Malala Yousufzai: Pakistani schoolgirl had defied threats from Taliban for years
Malala Yousufzai, a 14-year-old Pakistani schoolgirl campaigner, was shot and seriously wounded on Tuesday as she was leaving her school in her hometown in the Swat valley. The Taliban claimed responsibility saying her promotion of education for girls was pro-Western and she had opposed them.
Fayaz Aziz/Reuters
DERA ISMAIL KHAN, Pakistan
A 14-year-old Pakistani schoolgirl campaigner shot by the Taliban had defied threats for years, believing the good work she was doing for her community was her best protection, her father said on Wednesday.
Malala Yousufzai was shot and seriously wounded on Tuesday as she was leaving her school in her hometown in the Swat valley, northwest of the capital, Islamabad.
The Taliban claimed responsibility saying her promotion of education for girls was pro-Western and she had opposed them.
The shooting has outraged people in a country seemingly inured to extreme violence since a surge in Islamist militancy began after the Sept. 11, 2001, attacks on the United States.
"She is candle of peace that they have tried to blow out," said one Pakistani man, Abdul Majid Mehsud, from the violence plagued South Waziristan region.
In the Swat valley, a one-time tourist spot infiltrated by militants from Afghan border bases more than five years ago, her family and community are praying for her survival.
Her father, Ziauddin Yousufzai, who ran a girls' school, said his daughter had wanted to go into politics.
He said that of all the things he loved about her, it was her fairness - her democratic ideals - that he loved the most.
Malala, then a dimpled 11-year-old with dark eyes, shot to fame when she wrote a blog under a pen name for the BBC about living under the rule of the Pakistani Taliban.
The militants, led by a firebrand young preacher, took over her valley through a mixture of violence, intimidation and the failure of the authorities to stand up to them.
Even after the military finally went into action with an offensive in 2009 that swept most of the militants from the valley, it remained a dangerous place.
Malala didn't keep quiet. She campaigned for education for girls and later received Pakistan's highest civilian prize.
Her prominence came at a cost.
"We were being threatened. A couple of times, letters were thrown in our house, that Malala should stop doing what she is doing or the outcome will be very bad," her father, sounding drained and despondent, said by telephone.

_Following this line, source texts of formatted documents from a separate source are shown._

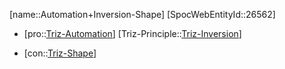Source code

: ﻿---
type: TrizContradiction
aliases:
- Automation+Inversion-Shape
license: CC BY-SA 4.0
copyright: https://github.com/SpocWeb
IsDeleted: false
IsReadOnly: false
Confidential: public
tags: 
- Triz/Contradiction
---
[name::Automation+Inversion-Shape]
[SpocWebEntityId::26562]
+ [pro::[Triz-Automation](tech/Triz/Parameter/Triz-Automation.md)]
[Triz-Principle::[Triz-Inversion](tech/Triz/Principle/Triz-Inversion.md)]
- [con::[Triz-Shape](tech/Triz/Parameter/Triz-Shape.md)]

But despite the threats, he said he had turned down offers of protection from the security forces.
"We stayed away from that because she is a young female. The tradition here does not allow a female to have men close by," he said.
"NEVER FEARFUL"
Malala had spent many sleepless nights kept awake by gunfire, had been forced to flee her home with her two younger brothers and walked past the headless bodies of those who defied the Taliban.
Her parents also wanted her to have some chance of a normal childhood, her father said. Security in Swat had improved after the army had pushed back the Taliban in 2009.
"We did not want her to be carrying her school books surrounded by bodyguards. She would not have been able to receive education freely," he said.
Her parents thought she would be safe among their neighbours in the town of Mingora, nestled among the snow-capped mountains that earned Swat the nickname of the Switzerland of Pakistan.
"I never imagined that this could happen because Malala is a young innocent girl," her father said. "Whenever there were threats, relatives and friends would tell Malala to take care but Malala was never fearful."
"She would frequently say 'I am satisfied. I am doing good work for my people so nobody can do anything to me'."
Recently, Malala had started to organize a fund to make sure poor girls could go to school, said Ahmed Shah, a family friend and chairman of the Swat Private Schools Association.
"She had planned on making the Malala Education Foundation in Swat," Shah said, adding that the Taliban even used to print threats against her in the newspaper.
On Tuesday, a gunman arrived at her school, asking for her by name. He opened fire on her and two classmates on a bus.
Now her father is waiting for her to regain consciousness as she lies swathed in white bandages in a military hospital.
"Doctors are hopeful," he said. "I appeal to the country to pray for her survival."
Ziauddin Yousufzai said the shooting would stop neither him nor his daughter from their work.
He echoed many people who said that the shooting was against Islamic law and against the culture of the ethnic Pashtun region, which forbids the targeting of women.
"We will focus even more on our work with more strength," he said. "If all of us die fighting, we will still not leave this work."